# About this exercise:
Each line of the records below that contains "WIFI需搭配包内HeliPort使用" needs to be copied.

Stored dataset items
Segment Open
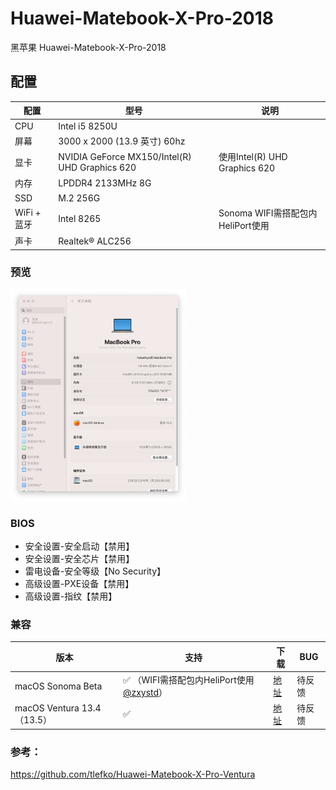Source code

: # Huawei-Matebook-X-Pro-2018
黑苹果 Huawei-Matebook-X-Pro-2018

## 配置

| 配置        | 型号                                           | 说明                              |
| ----------- | ---------------------------------------------- | --------------------------------- |
| CPU         | Intel i5 8250U                                 |                                   |
| 屏幕        | 3000 x 2000 (13.9 英寸) 60hz                   |                                   |
| 显卡        | NVIDIA GeForce MX150/Intel(R) UHD Graphics 620 | 使用Intel(R) UHD Graphics 620     |
| 内存        | LPDDR4 2133MHz 8G                              |                                   |
| SSD         | M.2 256G                                       |                                   |
| WiFi + 蓝牙 | Intel 8265                                     | Sonoma WIFI需搭配包内HeliPort使用 |
| 声卡        | Realtek® ALC256                                |                                   |

<h3>预览</h3>

<img src="https://github.com/Hakarikyo/Huawei-Matebook-X-Pro-2018/blob/main/Picture/Ventura_13.4.png?raw=true" alt="Ventura_13.4" style="zoom: 33%;" />

### BIOS

* 安全设置-安全启动【禁用】
* 安全设置-安全芯片【禁用】
* 雷电设备-安全等级【No Security】
* 高级设置-PXE设备【禁用】
* 高级设置-指纹【禁用】

### 兼容

| 版本                       | 支持                                                         | 下载                                                         | BUG    |
| -------------------------- | ------------------------------------------------------------ | ------------------------------------------------------------ | ------ |
| macOS Sonoma Beta          | ✅ （WIFI需搭配包内HeliPort使用 [@zxystd](https://github.com/OpenIntelWireless/HeliPort)） | [地址](https://github.com/Hakarikyo/MSI-B460M-MORTAR-WIFI-10700-RX590/releases/tag/%E6%B5%8B%E8%AF%95) | 待反馈 |
| macOS Ventura 13.4（13.5） | ✅                                                            | [地址](https://github.com/Hakarikyo/MSI-B460M-MORTAR-WIFI-10700-RX590/releases/tag/%E5%8F%91%E5%B8%83%E6%9B%B4%E6%96%B0) | 待反馈 |

<h3>参考：</h3>

https://github.com/tlefko/Huawei-Matebook-X-Pro-Ventura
Segment Closed
# Task solution:
| WiFi + 蓝牙 | Intel 8265                                     | Sonoma WIFI需搭配包内HeliPort使用 |
| macOS Sonoma Beta          | ✅ （WIFI需搭配包内HeliPort使用 [@zxystd](https://github.com/OpenIntelWireless/HeliPort)） | [地址](https://github.com/Hakarikyo/MSI-B460M-MORTAR-WIFI-10700-RX590/releases/tag/%E6%B5%8B%E8%AF%95) | 待反馈 |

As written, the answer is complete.